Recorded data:
________________
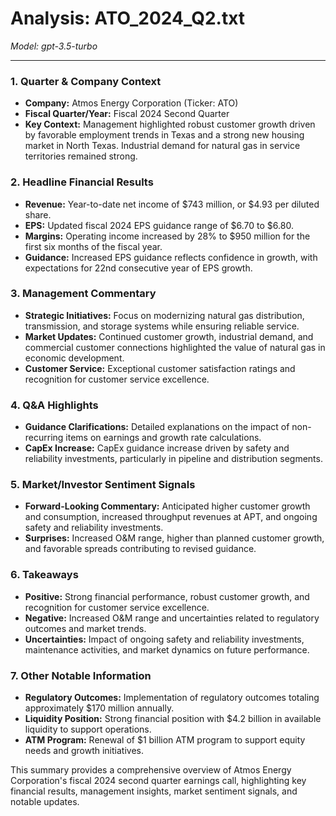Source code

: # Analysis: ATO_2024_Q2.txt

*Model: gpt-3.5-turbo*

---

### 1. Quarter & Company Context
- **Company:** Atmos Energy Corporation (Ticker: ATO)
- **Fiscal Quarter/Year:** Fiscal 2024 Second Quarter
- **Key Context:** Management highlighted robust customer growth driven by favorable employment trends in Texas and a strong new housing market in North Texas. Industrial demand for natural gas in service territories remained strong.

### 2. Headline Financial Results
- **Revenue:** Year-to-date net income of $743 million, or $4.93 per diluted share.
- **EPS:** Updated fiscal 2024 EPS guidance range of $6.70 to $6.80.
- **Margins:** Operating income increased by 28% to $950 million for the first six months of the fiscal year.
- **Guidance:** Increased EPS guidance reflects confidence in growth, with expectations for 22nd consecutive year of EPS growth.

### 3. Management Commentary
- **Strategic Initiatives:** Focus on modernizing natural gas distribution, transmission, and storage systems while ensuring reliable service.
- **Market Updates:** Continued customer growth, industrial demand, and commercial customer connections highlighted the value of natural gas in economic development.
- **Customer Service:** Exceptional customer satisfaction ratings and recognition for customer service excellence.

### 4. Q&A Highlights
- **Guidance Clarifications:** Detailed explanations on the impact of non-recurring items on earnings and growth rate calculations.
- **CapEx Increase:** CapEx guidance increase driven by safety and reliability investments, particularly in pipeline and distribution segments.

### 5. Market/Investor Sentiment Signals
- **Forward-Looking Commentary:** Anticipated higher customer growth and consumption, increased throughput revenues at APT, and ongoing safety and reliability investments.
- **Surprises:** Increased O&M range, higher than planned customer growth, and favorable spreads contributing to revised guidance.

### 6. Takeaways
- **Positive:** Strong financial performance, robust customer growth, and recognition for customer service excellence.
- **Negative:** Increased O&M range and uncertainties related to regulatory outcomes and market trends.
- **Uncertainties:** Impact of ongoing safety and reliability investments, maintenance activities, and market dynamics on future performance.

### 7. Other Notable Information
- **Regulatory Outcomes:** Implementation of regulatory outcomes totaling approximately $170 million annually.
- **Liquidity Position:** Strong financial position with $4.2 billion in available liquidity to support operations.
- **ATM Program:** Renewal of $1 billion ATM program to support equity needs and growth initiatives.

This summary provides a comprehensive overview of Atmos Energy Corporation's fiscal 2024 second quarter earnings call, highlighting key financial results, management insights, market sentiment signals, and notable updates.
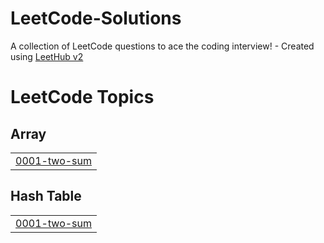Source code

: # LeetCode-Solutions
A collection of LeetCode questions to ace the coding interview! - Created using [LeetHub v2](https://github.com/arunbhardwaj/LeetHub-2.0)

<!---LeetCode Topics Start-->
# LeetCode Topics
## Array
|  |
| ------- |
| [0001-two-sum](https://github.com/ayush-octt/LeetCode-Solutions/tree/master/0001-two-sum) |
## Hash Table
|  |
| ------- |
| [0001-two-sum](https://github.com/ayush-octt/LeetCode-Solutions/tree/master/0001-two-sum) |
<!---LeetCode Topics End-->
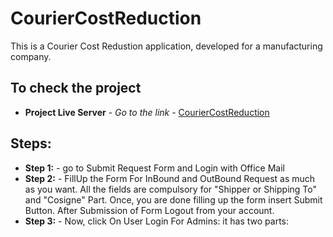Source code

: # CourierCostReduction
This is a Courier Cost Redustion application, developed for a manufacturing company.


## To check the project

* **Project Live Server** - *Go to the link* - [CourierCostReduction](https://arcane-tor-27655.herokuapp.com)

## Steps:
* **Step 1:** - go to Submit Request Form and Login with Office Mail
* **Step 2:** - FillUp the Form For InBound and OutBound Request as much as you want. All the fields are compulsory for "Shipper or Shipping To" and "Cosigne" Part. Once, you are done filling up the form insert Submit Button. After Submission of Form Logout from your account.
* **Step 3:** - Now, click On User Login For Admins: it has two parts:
________________
WORK ORDER: Collect every line with the string "recognition" from the records, and copy each.

PROBLEM SOLUTION:
- **Customer Service:** Exceptional customer satisfaction ratings and recognition for customer service excellence.
- **Positive:** Strong financial performance, robust customer growth, and recognition for customer service excellence.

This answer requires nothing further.